● Prompt
Each record below is to be copied word for word, with pictures removed.

(Data entries)

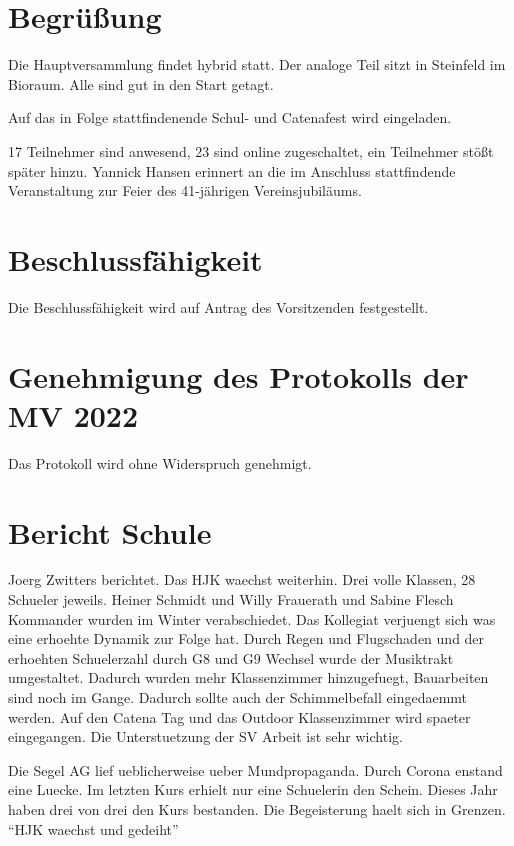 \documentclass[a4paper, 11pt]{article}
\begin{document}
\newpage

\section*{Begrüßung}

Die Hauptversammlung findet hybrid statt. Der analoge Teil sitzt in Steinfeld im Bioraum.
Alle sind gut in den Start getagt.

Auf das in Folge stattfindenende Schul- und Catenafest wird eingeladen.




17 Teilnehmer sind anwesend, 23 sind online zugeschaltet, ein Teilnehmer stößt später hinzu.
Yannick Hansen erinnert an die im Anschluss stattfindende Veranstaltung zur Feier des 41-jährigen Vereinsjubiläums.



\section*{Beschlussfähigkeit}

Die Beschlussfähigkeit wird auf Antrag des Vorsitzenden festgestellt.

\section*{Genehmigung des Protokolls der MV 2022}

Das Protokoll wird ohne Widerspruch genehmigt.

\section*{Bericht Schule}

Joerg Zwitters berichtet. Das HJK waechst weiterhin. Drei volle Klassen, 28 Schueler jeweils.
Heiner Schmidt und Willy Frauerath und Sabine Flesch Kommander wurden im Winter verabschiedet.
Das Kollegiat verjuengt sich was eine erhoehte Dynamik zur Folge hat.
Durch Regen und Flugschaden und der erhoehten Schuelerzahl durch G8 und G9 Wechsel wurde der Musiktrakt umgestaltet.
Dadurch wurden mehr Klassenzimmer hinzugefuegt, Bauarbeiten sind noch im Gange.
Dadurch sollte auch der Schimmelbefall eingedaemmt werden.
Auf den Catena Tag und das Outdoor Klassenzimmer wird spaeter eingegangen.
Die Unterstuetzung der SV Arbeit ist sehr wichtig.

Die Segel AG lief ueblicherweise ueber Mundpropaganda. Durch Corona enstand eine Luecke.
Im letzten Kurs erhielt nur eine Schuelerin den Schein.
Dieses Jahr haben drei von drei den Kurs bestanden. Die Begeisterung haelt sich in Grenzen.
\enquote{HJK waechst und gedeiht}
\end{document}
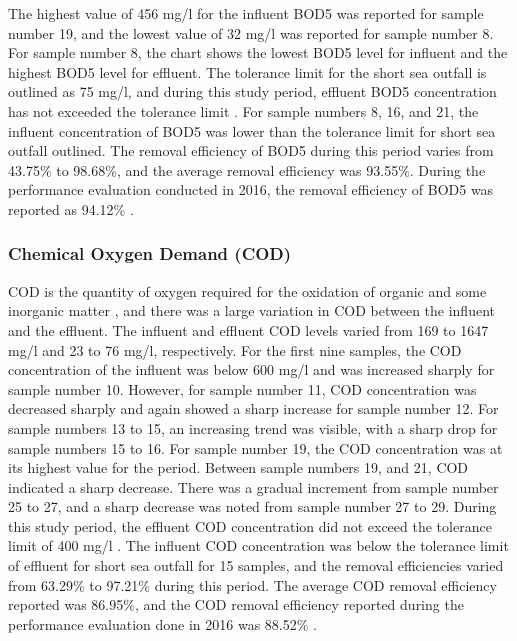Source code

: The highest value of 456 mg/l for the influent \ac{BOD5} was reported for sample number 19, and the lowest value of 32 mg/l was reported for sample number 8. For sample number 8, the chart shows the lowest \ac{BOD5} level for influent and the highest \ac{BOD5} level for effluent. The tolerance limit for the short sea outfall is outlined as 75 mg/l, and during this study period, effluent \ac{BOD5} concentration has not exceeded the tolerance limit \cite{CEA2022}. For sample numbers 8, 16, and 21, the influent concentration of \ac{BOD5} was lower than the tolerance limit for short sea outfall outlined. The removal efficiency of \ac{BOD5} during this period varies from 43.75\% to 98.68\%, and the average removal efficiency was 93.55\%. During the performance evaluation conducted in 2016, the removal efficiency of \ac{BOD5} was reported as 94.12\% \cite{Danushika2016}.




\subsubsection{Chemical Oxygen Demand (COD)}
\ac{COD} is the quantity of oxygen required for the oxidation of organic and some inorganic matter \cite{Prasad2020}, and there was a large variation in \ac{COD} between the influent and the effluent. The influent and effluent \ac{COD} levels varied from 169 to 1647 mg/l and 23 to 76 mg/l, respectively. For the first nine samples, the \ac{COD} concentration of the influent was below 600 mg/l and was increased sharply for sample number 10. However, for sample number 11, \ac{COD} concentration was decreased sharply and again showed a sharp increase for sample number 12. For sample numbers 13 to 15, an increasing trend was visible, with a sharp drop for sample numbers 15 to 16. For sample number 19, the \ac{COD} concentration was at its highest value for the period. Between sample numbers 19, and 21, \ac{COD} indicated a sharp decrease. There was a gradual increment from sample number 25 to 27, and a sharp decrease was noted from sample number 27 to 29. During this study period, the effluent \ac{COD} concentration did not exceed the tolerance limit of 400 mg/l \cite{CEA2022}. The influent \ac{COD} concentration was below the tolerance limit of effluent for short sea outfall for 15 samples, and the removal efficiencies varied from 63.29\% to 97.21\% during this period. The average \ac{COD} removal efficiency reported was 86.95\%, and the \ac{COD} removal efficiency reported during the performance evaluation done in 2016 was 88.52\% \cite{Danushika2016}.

● Your solution
 \documentclass[a4paper, 11pt]{article}
\begin{document}
\newpage

\section*{Begrüßung}

Die Hauptversammlung findet hybrid statt. Der analoge Teil sitzt in Steinfeld im Bioraum.
Alle sind gut in den Start getagt.

Auf das in Folge stattfindenende Schul- und Catenafest wird eingeladen.




17 Teilnehmer sind anwesend, 23 sind online zugeschaltet, ein Teilnehmer stößt später hinzu.
Yannick Hansen erinnert an die im Anschluss stattfindende Veranstaltung zur Feier des 41-jährigen Vereinsjubiläums.



\section*{Beschlussfähigkeit}

Die Beschlussfähigkeit wird auf Antrag des Vorsitzenden festgestellt.

\section*{Genehmigung des Protokolls der MV 2022}

Das Protokoll wird ohne Widerspruch genehmigt.

\section*{Bericht Schule}

Joerg Zwitters berichtet. Das HJK waechst weiterhin. Drei volle Klassen, 28 Schueler jeweils.
Heiner Schmidt und Willy Frauerath und Sabine Flesch Kommander wurden im Winter verabschiedet.
Das Kollegiat verjuengt sich was eine erhoehte Dynamik zur Folge hat.
Durch Regen und Flugschaden und der erhoehten Schuelerzahl durch G8 und G9 Wechsel wurde der Musiktrakt umgestaltet.
Dadurch wurden mehr Klassenzimmer hinzugefuegt, Bauarbeiten sind noch im Gange.
Dadurch sollte auch der Schimmelbefall eingedaemmt werden.
Auf den Catena Tag und das Outdoor Klassenzimmer wird spaeter eingegangen.
Die Unterstuetzung der SV Arbeit ist sehr wichtig.

Die Segel AG lief ueblicherweise ueber Mundpropaganda. Durch Corona enstand eine Luecke.
Im letzten Kurs erhielt nur eine Schuelerin den Schein.
Dieses Jahr haben drei von drei den Kurs bestanden. Die Begeisterung haelt sich in Grenzen.
\enquote{HJK waechst und gedeiht}
\end{document}
Source code

: The highest value of 456 mg/l for the influent \ac{BOD5} was reported for sample number 19, and the lowest value of 32 mg/l was reported for sample number 8. For sample number 8, the chart shows the lowest \ac{BOD5} level for influent and the highest \ac{BOD5} level for effluent. The tolerance limit for the short sea outfall is outlined as 75 mg/l, and during this study period, effluent \ac{BOD5} concentration has not exceeded the tolerance limit \cite{CEA2022}. For sample numbers 8, 16, and 21, the influent concentration of \ac{BOD5} was lower than the tolerance limit for short sea outfall outlined. The removal efficiency of \ac{BOD5} during this period varies from 43.75\% to 98.68\%, and the average removal efficiency was 93.55\%. During the performance evaluation conducted in 2016, the removal efficiency of \ac{BOD5} was reported as 94.12\% \cite{Danushika2016}.




\subsubsection{Chemical Oxygen Demand (COD)}
\ac{COD} is the quantity of oxygen required for the oxidation of organic and some inorganic matter \cite{Prasad2020}, and there was a large variation in \ac{COD} between the influent and the effluent. The influent and effluent \ac{COD} levels varied from 169 to 1647 mg/l and 23 to 76 mg/l, respectively. For the first nine samples, the \ac{COD} concentration of the influent was below 600 mg/l and was increased sharply for sample number 10. However, for sample number 11, \ac{COD} concentration was decreased sharply and again showed a sharp increase for sample number 12. For sample numbers 13 to 15, an increasing trend was visible, with a sharp drop for sample numbers 15 to 16. For sample number 19, the \ac{COD} concentration was at its highest value for the period. Between sample numbers 19, and 21, \ac{COD} indicated a sharp decrease. There was a gradual increment from sample number 25 to 27, and a sharp decrease was noted from sample number 27 to 29. During this study period, the effluent \ac{COD} concentration did not exceed the tolerance limit of 400 mg/l \cite{CEA2022}. The influent \ac{COD} concentration was below the tolerance limit of effluent for short sea outfall for 15 samples, and the removal efficiencies varied from 63.29\% to 97.21\% during this period. The average \ac{COD} removal efficiency reported was 86.95\%, and the \ac{COD} removal efficiency reported during the performance evaluation done in 2016 was 88.52\% \cite{Danushika2016}.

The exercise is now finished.